▶ **YOUR INSTRUCTIONS**
Copy all records verbatim.

**** PROVIDED RECORDS

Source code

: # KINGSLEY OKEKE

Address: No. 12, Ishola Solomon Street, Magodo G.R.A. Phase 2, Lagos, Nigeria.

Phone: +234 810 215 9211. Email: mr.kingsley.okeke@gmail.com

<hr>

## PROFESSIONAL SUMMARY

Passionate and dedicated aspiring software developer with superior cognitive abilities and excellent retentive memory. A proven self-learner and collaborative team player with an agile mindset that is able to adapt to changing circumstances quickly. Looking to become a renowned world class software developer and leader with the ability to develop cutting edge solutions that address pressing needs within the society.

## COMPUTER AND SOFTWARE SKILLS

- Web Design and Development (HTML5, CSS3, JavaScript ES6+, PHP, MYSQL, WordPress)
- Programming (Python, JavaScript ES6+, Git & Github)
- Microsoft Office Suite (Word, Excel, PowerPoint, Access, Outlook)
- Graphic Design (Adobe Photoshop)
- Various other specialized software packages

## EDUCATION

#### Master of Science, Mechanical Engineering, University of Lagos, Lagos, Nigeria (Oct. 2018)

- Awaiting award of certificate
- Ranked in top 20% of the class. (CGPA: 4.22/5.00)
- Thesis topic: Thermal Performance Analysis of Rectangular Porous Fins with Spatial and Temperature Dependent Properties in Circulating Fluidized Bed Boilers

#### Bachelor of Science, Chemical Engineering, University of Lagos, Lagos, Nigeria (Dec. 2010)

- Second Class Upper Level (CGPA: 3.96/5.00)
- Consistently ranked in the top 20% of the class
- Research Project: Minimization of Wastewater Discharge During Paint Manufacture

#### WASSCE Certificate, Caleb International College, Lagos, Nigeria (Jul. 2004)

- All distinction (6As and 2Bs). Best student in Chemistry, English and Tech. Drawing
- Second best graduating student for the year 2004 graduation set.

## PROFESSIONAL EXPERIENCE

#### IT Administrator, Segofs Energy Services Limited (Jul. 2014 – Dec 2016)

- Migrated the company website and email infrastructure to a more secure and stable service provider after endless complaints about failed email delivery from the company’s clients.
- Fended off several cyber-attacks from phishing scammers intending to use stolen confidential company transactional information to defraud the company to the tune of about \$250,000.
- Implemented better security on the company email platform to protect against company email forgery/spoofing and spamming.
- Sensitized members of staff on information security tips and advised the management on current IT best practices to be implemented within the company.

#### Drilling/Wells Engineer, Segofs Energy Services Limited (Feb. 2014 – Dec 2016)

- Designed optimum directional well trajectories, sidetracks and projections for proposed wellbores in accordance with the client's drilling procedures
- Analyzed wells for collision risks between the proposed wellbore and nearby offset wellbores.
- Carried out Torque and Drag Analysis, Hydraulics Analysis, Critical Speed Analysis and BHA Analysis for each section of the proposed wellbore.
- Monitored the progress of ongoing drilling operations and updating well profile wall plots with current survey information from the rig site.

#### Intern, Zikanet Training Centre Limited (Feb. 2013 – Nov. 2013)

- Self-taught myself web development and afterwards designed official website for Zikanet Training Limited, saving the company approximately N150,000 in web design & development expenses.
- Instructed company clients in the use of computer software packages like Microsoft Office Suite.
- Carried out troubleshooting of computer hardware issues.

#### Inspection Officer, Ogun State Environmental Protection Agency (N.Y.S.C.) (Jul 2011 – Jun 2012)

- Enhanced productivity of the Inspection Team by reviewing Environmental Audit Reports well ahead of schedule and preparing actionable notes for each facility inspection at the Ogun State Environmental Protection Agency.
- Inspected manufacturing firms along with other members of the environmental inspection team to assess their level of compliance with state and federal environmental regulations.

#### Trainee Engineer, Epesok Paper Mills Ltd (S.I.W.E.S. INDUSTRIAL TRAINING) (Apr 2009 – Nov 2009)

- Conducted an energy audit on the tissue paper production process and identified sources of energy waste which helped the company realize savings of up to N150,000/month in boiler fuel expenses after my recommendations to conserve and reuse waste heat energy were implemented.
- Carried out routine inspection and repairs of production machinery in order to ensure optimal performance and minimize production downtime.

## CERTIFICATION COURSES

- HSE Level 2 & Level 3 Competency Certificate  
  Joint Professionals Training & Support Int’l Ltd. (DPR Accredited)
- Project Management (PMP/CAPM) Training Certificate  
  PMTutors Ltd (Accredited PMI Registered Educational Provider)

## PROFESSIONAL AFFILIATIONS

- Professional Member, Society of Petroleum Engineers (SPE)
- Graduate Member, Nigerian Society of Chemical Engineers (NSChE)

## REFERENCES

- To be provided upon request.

********

▶ **TASK RESULT**
Source code

: # KINGSLEY OKEKE

Address: No. 12, Ishola Solomon Street, Magodo G.R.A. Phase 2, Lagos, Nigeria.

Phone: +234 810 215 9211. Email: mr.kingsley.okeke@gmail.com

<hr>

## PROFESSIONAL SUMMARY

Passionate and dedicated aspiring software developer with superior cognitive abilities and excellent retentive memory. A proven self-learner and collaborative team player with an agile mindset that is able to adapt to changing circumstances quickly. Looking to become a renowned world class software developer and leader with the ability to develop cutting edge solutions that address pressing needs within the society.

## COMPUTER AND SOFTWARE SKILLS

- Web Design and Development (HTML5, CSS3, JavaScript ES6+, PHP, MYSQL, WordPress)
- Programming (Python, JavaScript ES6+, Git & Github)
- Microsoft Office Suite (Word, Excel, PowerPoint, Access, Outlook)
- Graphic Design (Adobe Photoshop)
- Various other specialized software packages

## EDUCATION

#### Master of Science, Mechanical Engineering, University of Lagos, Lagos, Nigeria (Oct. 2018)

- Awaiting award of certificate
- Ranked in top 20% of the class. (CGPA: 4.22/5.00)
- Thesis topic: Thermal Performance Analysis of Rectangular Porous Fins with Spatial and Temperature Dependent Properties in Circulating Fluidized Bed Boilers

#### Bachelor of Science, Chemical Engineering, University of Lagos, Lagos, Nigeria (Dec. 2010)

- Second Class Upper Level (CGPA: 3.96/5.00)
- Consistently ranked in the top 20% of the class
- Research Project: Minimization of Wastewater Discharge During Paint Manufacture

#### WASSCE Certificate, Caleb International College, Lagos, Nigeria (Jul. 2004)

- All distinction (6As and 2Bs). Best student in Chemistry, English and Tech. Drawing
- Second best graduating student for the year 2004 graduation set.

## PROFESSIONAL EXPERIENCE

#### IT Administrator, Segofs Energy Services Limited (Jul. 2014 – Dec 2016)

- Migrated the company website and email infrastructure to a more secure and stable service provider after endless complaints about failed email delivery from the company’s clients.
- Fended off several cyber-attacks from phishing scammers intending to use stolen confidential company transactional information to defraud the company to the tune of about \$250,000.
- Implemented better security on the company email platform to protect against company email forgery/spoofing and spamming.
- Sensitized members of staff on information security tips and advised the management on current IT best practices to be implemented within the company.

#### Drilling/Wells Engineer, Segofs Energy Services Limited (Feb. 2014 – Dec 2016)

- Designed optimum directional well trajectories, sidetracks and projections for proposed wellbores in accordance with the client's drilling procedures
- Analyzed wells for collision risks between the proposed wellbore and nearby offset wellbores.
- Carried out Torque and Drag Analysis, Hydraulics Analysis, Critical Speed Analysis and BHA Analysis for each section of the proposed wellbore.
- Monitored the progress of ongoing drilling operations and updating well profile wall plots with current survey information from the rig site.

#### Intern, Zikanet Training Centre Limited (Feb. 2013 – Nov. 2013)

- Self-taught myself web development and afterwards designed official website for Zikanet Training Limited, saving the company approximately N150,000 in web design & development expenses.
- Instructed company clients in the use of computer software packages like Microsoft Office Suite.
- Carried out troubleshooting of computer hardware issues.

#### Inspection Officer, Ogun State Environmental Protection Agency (N.Y.S.C.) (Jul 2011 – Jun 2012)

- Enhanced productivity of the Inspection Team by reviewing Environmental Audit Reports well ahead of schedule and preparing actionable notes for each facility inspection at the Ogun State Environmental Protection Agency.
- Inspected manufacturing firms along with other members of the environmental inspection team to assess their level of compliance with state and federal environmental regulations.

#### Trainee Engineer, Epesok Paper Mills Ltd (S.I.W.E.S. INDUSTRIAL TRAINING) (Apr 2009 – Nov 2009)

- Conducted an energy audit on the tissue paper production process and identified sources of energy waste which helped the company realize savings of up to N150,000/month in boiler fuel expenses after my recommendations to conserve and reuse waste heat energy were implemented.
- Carried out routine inspection and repairs of production machinery in order to ensure optimal performance and minimize production downtime.

## CERTIFICATION COURSES

- HSE Level 2 & Level 3 Competency Certificate  
  Joint Professionals Training & Support Int’l Ltd. (DPR Accredited)
- Project Management (PMP/CAPM) Training Certificate  
  PMTutors Ltd (Accredited PMI Registered Educational Provider)

## PROFESSIONAL AFFILIATIONS

- Professional Member, Society of Petroleum Engineers (SPE)
- Graduate Member, Nigerian Society of Chemical Engineers (NSChE)

## REFERENCES

- To be provided upon request.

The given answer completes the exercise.